Le caractère réactionnaire des ententes est confirmé de la bouche du patronat lui-même, qui se réjouit de leur contenu. «Les ententes de principe auxquelles nous sommes parvenus sont responsables, équilibrées et en adéquation avec la volonté des Québécois», a déclaré la présidente du Conseil du trésor, Sonia Lebel.
Le gouvernement est impatient de mettre un terme au conflit de travail pour pouvoir aller de l’avant avec son programme de coupes sociales et le saccage des services publics. Legault a fait adopter, en pleine négociation, le projet de loi 15, une restructuration majeure du réseau de la santé dirigée par des «top gun» du milieu des affaires. L’adoption du PL15, qui vise à privatiser encore plus les soins et attaquer les droits des travailleurs, a été rendue possible grâce à la complicité des syndicats, qui ont délibérément séparé cet enjeu des négociations collectives et qui s’apprêtent à ligoter les travailleurs avec une convention de 5 ans sans droit de grève.

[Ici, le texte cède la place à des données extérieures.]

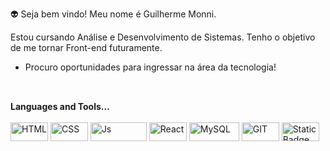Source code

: 👽 Seja bem vindo! Meu nome é Guilherme Monni. <br>

 Estou cursando Análise e Desenvolvimento de Sistemas. Tenho o objetivo de me tornar Front-end futuramente.
 - Procuro oportunidades para ingressar na área da tecnologia!

  ##
  <div style="display: inline_block"><br>
   <strong>Languages and Tools...</strong>
  <br><br>
  
  <img align="center" alt="HTML" height="30" width="60" src="https://img.shields.io/badge/HTML5-E34F26?style=for-the-badge&logo=html5&logoColor=white">
  <img align="center" alt="CSS" height="30" width="60" src="https://img.shields.io/badge/CSS3-1572B6?style=for-the-badge&logo=css3&logoColor=white">
  <img align="center" alt="Js" height="30" width="90" src="https://img.shields.io/badge/JavaScript-F7DF1E?style=for-the-badge&logo=javascript&logoColor=black">
  <img align="center" alt="React" height="30" width="60" src="https://img.shields.io/badge/React-20232A?style=for-the-badge&logo=react&logoColor=61DAFB">
  <img align="center" alt="MySQL" height="30" width="80" src="https://img.shields.io/badge/MySQL-00000F?style=for-the-badge&logo=mysql&logoColor=white">
  <img align="center" alt="GIT" height="30" width="60"src="https://img.shields.io/badge/GIT-E44C30?style=for-the-badge&logo=git&logoColor=white">
  <img align="center" alt="Static Badge" height="30" width="60" src="https://img.shields.io/badge/php%20-%20%231572B6?style=for-the-badge&logo=php&link=https%3A%2F%2Fpt.wikipedia.org%2Fwiki%2FPHP%23%2Fmedia%2FFicheiro%3APHP-logo.svg">

                
</div>

<!---
GuilhermeMonni/GuilhermeMonni is a ✨ special ✨ repository because its `README.md` (this file) appears on your GitHub profile.
You can click the Preview link to take a look at your changes.
--->
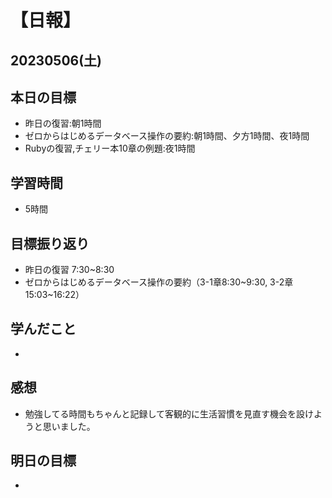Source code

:# 【日報】
## 20230506(土)
## 本日の目標
- 昨日の復習:朝1時間
- ゼロからはじめるデータベース操作の要約:朝1時間、夕方1時間、夜1時間
- Rubyの復習,チェリー本10章の例題:夜1時間

## 学習時間
- 5時間

## 目標振り返り
- 昨日の復習 7:30~8:30
- ゼロからはじめるデータベース操作の要約（3-1章8:30~9:30, 3-2章15:03~16:22）

## 学んだこと
- 

## 感想
- 勉強してる時間もちゃんと記録して客観的に生活習慣を見直す機会を設けようと思いました。

## 明日の目標
- 


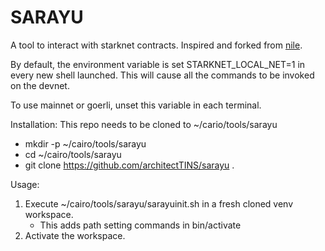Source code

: # SARAYU
A tool to interact with starknet contracts.
Inspired and forked from [nile](https://github.com/OpenZeppelin/nile).

By default, the environment variable is set STARKNET_LOCAL_NET=1 in every new shell launched.
This will cause all the commands to be invoked on the devnet.

To use mainnet or goerli, unset this variable in each terminal.

Installation:
This repo needs to be cloned to ~/cario/tools/sarayu
- mkdir -p ~/cairo/tools/sarayu
- cd ~/cairo/tools/sarayu
- git clone https://github.com/architectTINS/sarayu .

Usage:
1. Execute ~/cairo/tools/sarayu/sarayuinit.sh in a fresh cloned venv workspace.
   - This adds path setting commands in bin/activate
2. Activate the workspace.

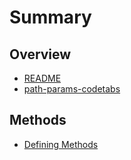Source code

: # Summary

## Overview

* [README](README.md)
* [path-params-codetabs](path-params-codetabs.md)


## Methods

* [Defining Methods](methods.md)
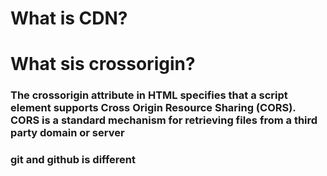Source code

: # What is CDN?
# What sis crossorigin?
### The crossorigin attribute in HTML specifies that a script element supports Cross Origin Resource Sharing (CORS). CORS is a standard mechanism for retrieving files from a third party domain or server
### git and github is different 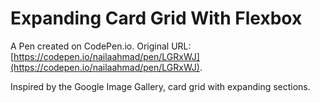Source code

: # Expanding Card Grid With Flexbox

A Pen created on CodePen.io. Original URL: [https://codepen.io/nailaahmad/pen/LGRxWJ](https://codepen.io/nailaahmad/pen/LGRxWJ).

Inspired by the Google Image Gallery, card grid with expanding sections.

Les syndicats savent très bien que les ententes sont mauvaises et qu’elles rencontreront une vive opposition parmi les travailleurs. C’est ce qu’a reconnu Éric Gingras, président de la Centrale des syndicats du Québec (CSQ): «Est-ce que tout est parfait ? La réponse est non». Gingras a dit qu’il appuyait l’offre, mais n’a pas osé dire qu’il la recommanderait ouvertement. Pour sa part, la présidente de la Fédération des travailleurs du Québec (FTQ), Magali Picard, a affirmé qu’elle la recommanderait.
Il y a une division du travail parmi les chefs syndicaux pour faire passer les ententes. Certains vont les vanter haut et fort, alors que d’autres, comme Gingras, vont garder une certaine distance par rapport aux ententes pour ne pas perdre la face en cas de rejet par les membres, tout en se laissant une marge pour manœuvrer pour la suite. Dans tous les cas, ils misent sur la division des travailleurs, la duperie et les demi-vérités, l’essoufflement du mouvement et les menaces de loi spéciale pour forcer les travailleurs à accepter les reculs.
À la question d’un journaliste à savoir si les syndicats allaient lancer une grève générale illimitée si les travailleurs rejetaient les offres, les chefs syndicaux ont dit que «c’est peu probable».
Pendant que les chefs syndicaux parlent de la lutte comme une chose du passé afin de démobiliser les membres, une importante opposition gagne du terrain parmi les travailleurs.
Dimanche dernier, le Comité de base de coordination des travailleurs du secteur public, soutenu par le WSWS, a tenu une réunion avec succès pour mobiliser les travailleurs opposés aux ententes de trahison. Une importante résolution, qui avance une tout autre perspective, basée sur la mobilisation politique de toute la classe ouvrière, a été adoptée à forte majorité. Elle se lit en partie comme suit:
* Cette réunion exige la divulgation immédiate et complète des ententes pour donner aux membres de la base assez de temps pour analyser, échanger et questionner.
* Cette réunion s’engage à tout faire pour mobiliser l’appui populaire massif dont jouissent les travailleurs du secteur public, en passant par-dessus la tête des syndicats qui sont en connivence avec le gouvernement.
* La menace d’une loi spéciale souligne la nécessité de mener notre lutte sur une base radicalement différente en tant que lutte politique des travailleurs.
* Il faut l’élargir et l’étendre au reste de la classe ouvrière – pas juste dans la province, mais dans tout le Canada – afin d’en faire un défi explicite au programme d’austérité et de guerre de la classe dirigeante.
* Pour ce faire, il faut intensifier le travail de ce comité de coordination afin de construire un réseau de comités de base, indépendants des appareils syndicaux. Sa tâche sera de préparer une contre-offensive ouvrière pour la défense des conditions de travail et des services publics de tous.